Nicht hinter Mauern verstecken
Während des antisemitischen Terroranschlags vor zehn Wochen in Halle war Privorozki unter den Betenden in der Synagoge. Heute fordert er, die Türen der Gotteshäuser weiter zu öffnen. Antisemitismus könne man am besten mit mehr Aufklärung über jüdisches Leben in Deutschland bekämpfen - "am besten über Besuche von Schulklassen in lebendigen jüdischen Einrichtungen, gern auch in unserer Synagoge", so Privorozki. "Wenn wir ausschließlich die Sicherheit erhöhen, führt das am Ende nur dazu, dass wir Juden uns hinter Mauern verstecken." So wolle er nicht leben.
Der Antisemitismusbeauftragte der Bundesregierung, Felix Klein, kritisierte, dass antisemitische Beleidigungen von der Justiz nicht konsequent genug verfolgt würden. "Es kommt leider noch viel zu oft vor, dass in solchen Fällen die Verfahren einfach eingestellt werden", sagte Klein der "Bild am Sonntag".

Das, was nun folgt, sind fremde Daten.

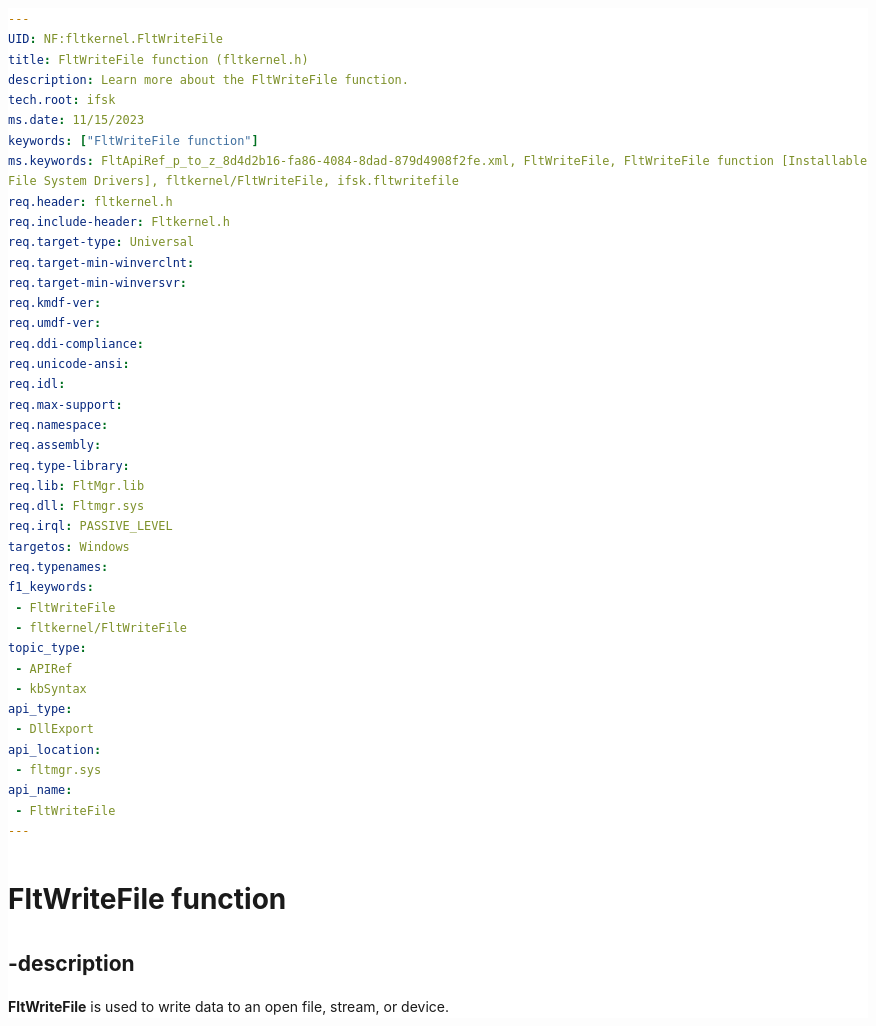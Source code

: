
 ```yaml
---
UID: NF:fltkernel.FltWriteFile
title: FltWriteFile function (fltkernel.h)
description: Learn more about the FltWriteFile function.
tech.root: ifsk
ms.date: 11/15/2023
keywords: ["FltWriteFile function"]
ms.keywords: FltApiRef_p_to_z_8d4d2b16-fa86-4084-8dad-879d4908f2fe.xml, FltWriteFile, FltWriteFile function [Installable File System Drivers], fltkernel/FltWriteFile, ifsk.fltwritefile
req.header: fltkernel.h
req.include-header: Fltkernel.h
req.target-type: Universal
req.target-min-winverclnt: 
req.target-min-winversvr: 
req.kmdf-ver: 
req.umdf-ver: 
req.ddi-compliance: 
req.unicode-ansi: 
req.idl: 
req.max-support: 
req.namespace: 
req.assembly: 
req.type-library: 
req.lib: FltMgr.lib
req.dll: Fltmgr.sys
req.irql: PASSIVE_LEVEL
targetos: Windows
req.typenames: 
f1_keywords:
 - FltWriteFile
 - fltkernel/FltWriteFile
topic_type:
 - APIRef
 - kbSyntax
api_type:
 - DllExport
api_location:
 - fltmgr.sys
api_name:
 - FltWriteFile
---
```


# FltWriteFile function

## -description

**FltWriteFile** is used to write data to an open file, stream, or device.
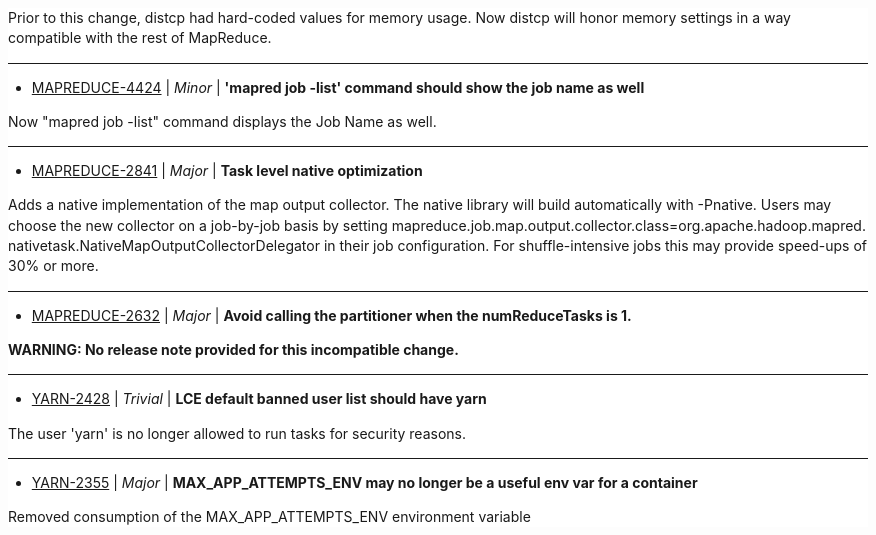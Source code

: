 Prior to this change, distcp had hard-coded values for memory usage.  Now distcp will honor memory settings in a way compatible with the rest of MapReduce.


---

* [MAPREDUCE-4424](https://issues.apache.org/jira/browse/MAPREDUCE-4424) | *Minor* | **'mapred job -list' command should show the job name as well**

Now "mapred job -list" command displays the Job Name as well.


---

* [MAPREDUCE-2841](https://issues.apache.org/jira/browse/MAPREDUCE-2841) | *Major* | **Task level native optimization**

Adds a native implementation of the map output collector. The native library will build automatically with -Pnative. Users may choose the new collector on a job-by-job basis by setting mapreduce.job.map.output.collector.class=org.apache.hadoop.mapred.
nativetask.NativeMapOutputCollectorDelegator in their job configuration. For shuffle-intensive jobs this may provide speed-ups of 30% or more.


---

* [MAPREDUCE-2632](https://issues.apache.org/jira/browse/MAPREDUCE-2632) | *Major* | **Avoid calling the partitioner when the numReduceTasks is 1.**

**WARNING: No release note provided for this incompatible change.**


---

* [YARN-2428](https://issues.apache.org/jira/browse/YARN-2428) | *Trivial* | **LCE default banned user list should have yarn**

The user 'yarn' is no longer allowed to run tasks for security reasons.


---

* [YARN-2355](https://issues.apache.org/jira/browse/YARN-2355) | *Major* | **MAX\_APP\_ATTEMPTS\_ENV may no longer be a useful env var for a container**

Removed consumption of the MAX\_APP\_ATTEMPTS\_ENV environment variable



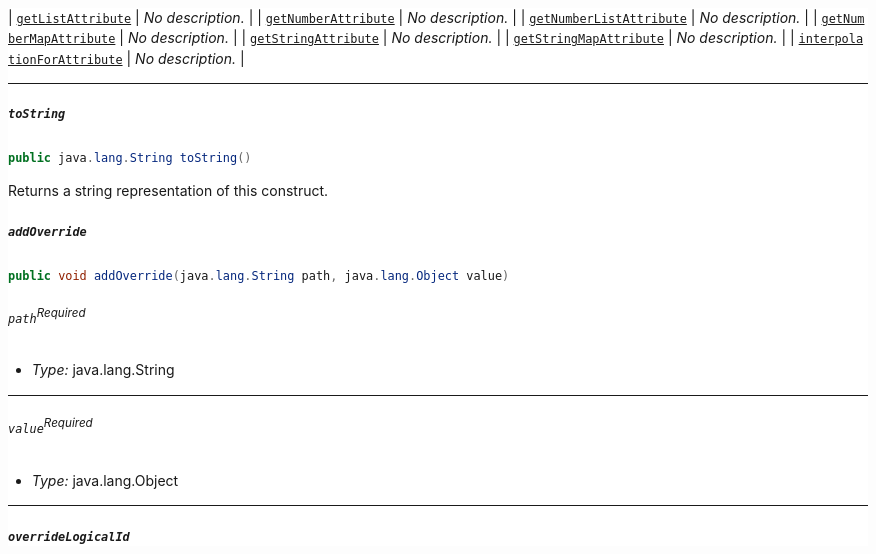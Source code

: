 | <code><a href="#rhizo-co-terraform-provider-oci.dataOciComputeCloudAtCustomerCccUpgradeSchedule.DataOciComputeCloudAtCustomerCccUpgradeSchedule.getListAttribute">getListAttribute</a></code> | *No description.* |
| <code><a href="#rhizo-co-terraform-provider-oci.dataOciComputeCloudAtCustomerCccUpgradeSchedule.DataOciComputeCloudAtCustomerCccUpgradeSchedule.getNumberAttribute">getNumberAttribute</a></code> | *No description.* |
| <code><a href="#rhizo-co-terraform-provider-oci.dataOciComputeCloudAtCustomerCccUpgradeSchedule.DataOciComputeCloudAtCustomerCccUpgradeSchedule.getNumberListAttribute">getNumberListAttribute</a></code> | *No description.* |
| <code><a href="#rhizo-co-terraform-provider-oci.dataOciComputeCloudAtCustomerCccUpgradeSchedule.DataOciComputeCloudAtCustomerCccUpgradeSchedule.getNumberMapAttribute">getNumberMapAttribute</a></code> | *No description.* |
| <code><a href="#rhizo-co-terraform-provider-oci.dataOciComputeCloudAtCustomerCccUpgradeSchedule.DataOciComputeCloudAtCustomerCccUpgradeSchedule.getStringAttribute">getStringAttribute</a></code> | *No description.* |
| <code><a href="#rhizo-co-terraform-provider-oci.dataOciComputeCloudAtCustomerCccUpgradeSchedule.DataOciComputeCloudAtCustomerCccUpgradeSchedule.getStringMapAttribute">getStringMapAttribute</a></code> | *No description.* |
| <code><a href="#rhizo-co-terraform-provider-oci.dataOciComputeCloudAtCustomerCccUpgradeSchedule.DataOciComputeCloudAtCustomerCccUpgradeSchedule.interpolationForAttribute">interpolationForAttribute</a></code> | *No description.* |

---

##### `toString` <a name="toString" id="rhizo-co-terraform-provider-oci.dataOciComputeCloudAtCustomerCccUpgradeSchedule.DataOciComputeCloudAtCustomerCccUpgradeSchedule.toString"></a>

```java
public java.lang.String toString()
```

Returns a string representation of this construct.

##### `addOverride` <a name="addOverride" id="rhizo-co-terraform-provider-oci.dataOciComputeCloudAtCustomerCccUpgradeSchedule.DataOciComputeCloudAtCustomerCccUpgradeSchedule.addOverride"></a>

```java
public void addOverride(java.lang.String path, java.lang.Object value)
```

###### `path`<sup>Required</sup> <a name="path" id="rhizo-co-terraform-provider-oci.dataOciComputeCloudAtCustomerCccUpgradeSchedule.DataOciComputeCloudAtCustomerCccUpgradeSchedule.addOverride.parameter.path"></a>

- *Type:* java.lang.String

---

###### `value`<sup>Required</sup> <a name="value" id="rhizo-co-terraform-provider-oci.dataOciComputeCloudAtCustomerCccUpgradeSchedule.DataOciComputeCloudAtCustomerCccUpgradeSchedule.addOverride.parameter.value"></a>

- *Type:* java.lang.Object

---

##### `overrideLogicalId` <a name="overrideLogicalId" id="rhizo-co-terraform-provider-oci.dataOciComputeCloudAtCustomerCccUpgradeSchedule.DataOciComputeCloudAtCustomerCccUpgradeSchedule.overrideLogicalId"></a>
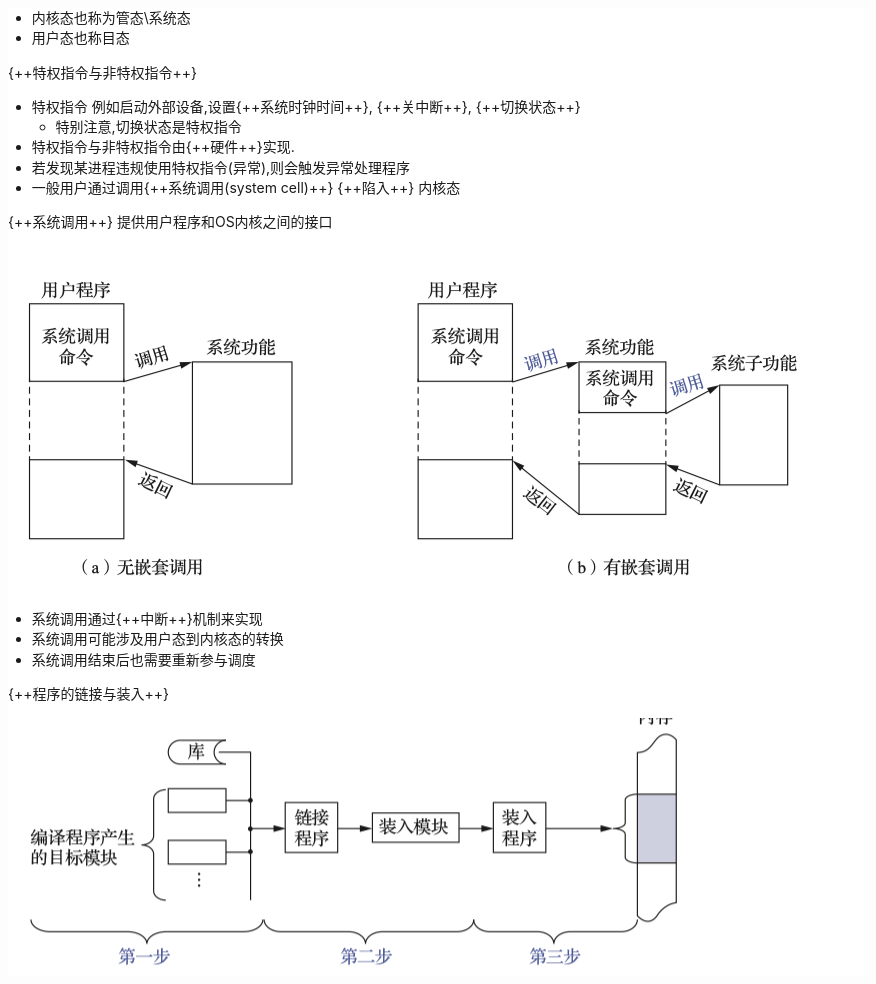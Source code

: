 - 内核态也称为管态\系统态
- 用户态也称目态

{++特权指令与非特权指令++} 

- 特权指令 例如启动外部设备,设置{++系统时钟时间++}, {++关中断++}, {++切换状态++}
    - 特别注意,切换状态是特权指令
- 特权指令与非特权指令由{++硬件++}实现.
- 若发现某进程违规使用特权指令(异常),则会触发异常处理程序
- 一般用户通过调用{++系统调用(system cell)++} {++陷入++} 内核态

{++系统调用++} 提供用户程序和OS内核之间的接口

![alt text](./images/系统调用.png)

- 系统调用通过{++中断++}机制来实现
- 系统调用可能涉及用户态到内核态的转换
- 系统调用结束后也需要重新参与调度

{++程序的链接与装入++}

![alt text](./images/处理用户程序.png)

Er verlangte zudem, dass Internetprovider bei antisemitischer Hassrede konsequent zur Rechenschaft gezogen werden müssen, egal, wo der Provider steht. "Staatsanwälte müssen hier in Deutschland ein Auskunftsrecht haben." Wer in Deutschland antisemitischen Hass verbreite, müsse auch in Deutschland haftbar gemacht werden.